Dans le cadre de l’écriture de mon prochain roman, j’effectue beaucoup de travaux de recherches historiques. Ceci me permet de (re)découvrir des faits assez surprenants que je partage avec vous au fur et à mesure de mes lectures et de mes visionnages. Aujourd’hui, je vous propose de revenir sur la véritable histoire du « radeau de la Méduse », avec comme toile de fond l’œuvre mondialement connue de Géricault, exposée au Musée du Louvre, à Paris.
Le 17 juin 1816, une frégate française portant le nom de la Méduse quitte l’île d’Aix en France pour rallier Saint-Louis du Sénégal. Le bateau est chargé d’acheminer du matériel administratif, des militaires affectés au Sénégal, ainsi que des fonctionnaires de l’État français, notamment le colonel Schmaltz, nouveau gouverneur de la colonie du Sénégal. Le commandant du bateau, Hugues Duroy de Chaumareys, est un noble royaliste qui n’a presque plus navigué depuis l’ancien régime.
La frégate de la Méduse part accompagnée de trois autres navires : l’Écho, l’Argus et la Loire. Rapidement, de Chaumareys distance les autres bateaux, car le sien est plus rapide. Il n’écoute pas les avis de ses officiers, se trompe dans l’estimation de la position du navire par rapport au banc d’Arguin, au large des côtes de la Mauritanie.

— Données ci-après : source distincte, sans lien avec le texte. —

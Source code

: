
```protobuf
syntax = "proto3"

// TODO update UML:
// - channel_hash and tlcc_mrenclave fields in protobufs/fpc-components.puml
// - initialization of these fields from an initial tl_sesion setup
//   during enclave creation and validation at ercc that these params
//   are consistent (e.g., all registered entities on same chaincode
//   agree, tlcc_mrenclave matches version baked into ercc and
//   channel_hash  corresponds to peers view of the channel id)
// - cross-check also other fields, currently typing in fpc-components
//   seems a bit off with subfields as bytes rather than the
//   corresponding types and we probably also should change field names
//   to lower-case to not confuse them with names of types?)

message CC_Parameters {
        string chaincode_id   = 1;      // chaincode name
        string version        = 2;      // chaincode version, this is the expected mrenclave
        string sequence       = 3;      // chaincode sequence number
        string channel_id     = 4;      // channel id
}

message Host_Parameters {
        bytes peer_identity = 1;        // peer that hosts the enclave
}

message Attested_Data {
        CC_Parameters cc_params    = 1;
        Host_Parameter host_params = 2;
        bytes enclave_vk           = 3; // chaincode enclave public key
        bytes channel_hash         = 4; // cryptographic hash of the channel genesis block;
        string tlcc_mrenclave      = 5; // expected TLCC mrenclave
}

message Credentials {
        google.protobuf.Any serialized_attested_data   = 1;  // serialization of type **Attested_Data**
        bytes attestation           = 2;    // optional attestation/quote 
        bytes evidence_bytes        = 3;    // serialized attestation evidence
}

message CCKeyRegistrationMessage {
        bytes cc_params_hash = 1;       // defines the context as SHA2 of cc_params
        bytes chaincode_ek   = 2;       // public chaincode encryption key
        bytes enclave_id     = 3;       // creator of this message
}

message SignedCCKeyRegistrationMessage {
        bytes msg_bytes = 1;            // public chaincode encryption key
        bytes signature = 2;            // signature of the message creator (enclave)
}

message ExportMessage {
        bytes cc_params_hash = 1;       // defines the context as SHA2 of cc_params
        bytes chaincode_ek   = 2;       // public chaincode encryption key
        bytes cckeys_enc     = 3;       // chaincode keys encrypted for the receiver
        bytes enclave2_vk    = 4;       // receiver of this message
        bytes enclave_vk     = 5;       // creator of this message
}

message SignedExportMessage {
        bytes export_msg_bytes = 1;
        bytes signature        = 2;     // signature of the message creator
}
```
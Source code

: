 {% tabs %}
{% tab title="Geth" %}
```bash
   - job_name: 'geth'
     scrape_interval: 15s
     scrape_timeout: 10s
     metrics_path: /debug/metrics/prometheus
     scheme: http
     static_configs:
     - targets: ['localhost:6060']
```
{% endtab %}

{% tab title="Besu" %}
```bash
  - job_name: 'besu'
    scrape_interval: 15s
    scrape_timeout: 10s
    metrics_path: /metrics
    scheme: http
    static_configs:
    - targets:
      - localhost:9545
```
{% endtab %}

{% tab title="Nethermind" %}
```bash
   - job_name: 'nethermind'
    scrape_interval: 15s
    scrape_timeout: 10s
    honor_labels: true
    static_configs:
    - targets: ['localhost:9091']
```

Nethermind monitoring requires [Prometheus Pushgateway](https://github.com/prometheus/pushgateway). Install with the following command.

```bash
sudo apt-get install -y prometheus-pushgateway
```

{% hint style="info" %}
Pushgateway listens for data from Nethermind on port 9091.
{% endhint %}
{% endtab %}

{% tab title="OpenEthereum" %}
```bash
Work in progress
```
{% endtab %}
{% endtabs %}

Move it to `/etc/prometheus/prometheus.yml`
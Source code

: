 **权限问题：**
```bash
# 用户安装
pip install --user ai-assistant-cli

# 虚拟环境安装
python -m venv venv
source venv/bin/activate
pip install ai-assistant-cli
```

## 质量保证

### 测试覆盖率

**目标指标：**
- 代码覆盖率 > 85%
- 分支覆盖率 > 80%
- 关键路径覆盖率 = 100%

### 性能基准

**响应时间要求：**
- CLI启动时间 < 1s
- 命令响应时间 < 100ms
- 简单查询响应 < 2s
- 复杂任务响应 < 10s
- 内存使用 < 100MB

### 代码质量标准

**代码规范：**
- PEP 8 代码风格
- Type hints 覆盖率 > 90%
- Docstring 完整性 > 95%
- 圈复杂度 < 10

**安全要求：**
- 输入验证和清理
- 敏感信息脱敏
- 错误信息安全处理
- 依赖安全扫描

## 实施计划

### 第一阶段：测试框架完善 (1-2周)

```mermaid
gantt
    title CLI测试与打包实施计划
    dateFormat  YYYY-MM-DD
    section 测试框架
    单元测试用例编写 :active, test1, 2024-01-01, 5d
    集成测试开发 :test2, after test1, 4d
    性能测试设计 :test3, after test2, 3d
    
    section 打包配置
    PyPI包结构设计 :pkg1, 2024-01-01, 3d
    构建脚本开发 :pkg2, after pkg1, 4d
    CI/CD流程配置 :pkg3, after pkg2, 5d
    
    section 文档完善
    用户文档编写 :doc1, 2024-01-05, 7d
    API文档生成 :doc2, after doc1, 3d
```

Il décide de raser les hauts-fonds, et le 02 juillet la frégate s’échoue sur un banc de sable, à 60 kilomètres des côtes.
Après avoir tenté plusieurs fois de remettre le bateau à l’eau, l’équipage construit un radeau de 26 mètres sur 7. Entre temps, une violente tempête se déchaîne sur la frégate échouée. La quille du bateau finit par se briser.
Il contient alors 245 passagers. Le commandant, les officiers, le gouverneur et sa famille décident en secret d’abandonner le bateau avec les canaux de sauvetage (6 au total). 88 personnes prendront les canaux et 157 seront forcées de s’installer sur le gros radeau remorqué à l’arrière. Mais le radeau ralentit les canaux, manœuvrés à la rame.
Ainsi, le commandant décide de couper les liens. Duroy de Chaumareys et ses compagnons atteindront la côte sénégalaise quatre jours plus tard. Ceux du radeau de la Méduse essayent de regagner la côte, mais dérivent durant 13 jours sans eau ni nourriture…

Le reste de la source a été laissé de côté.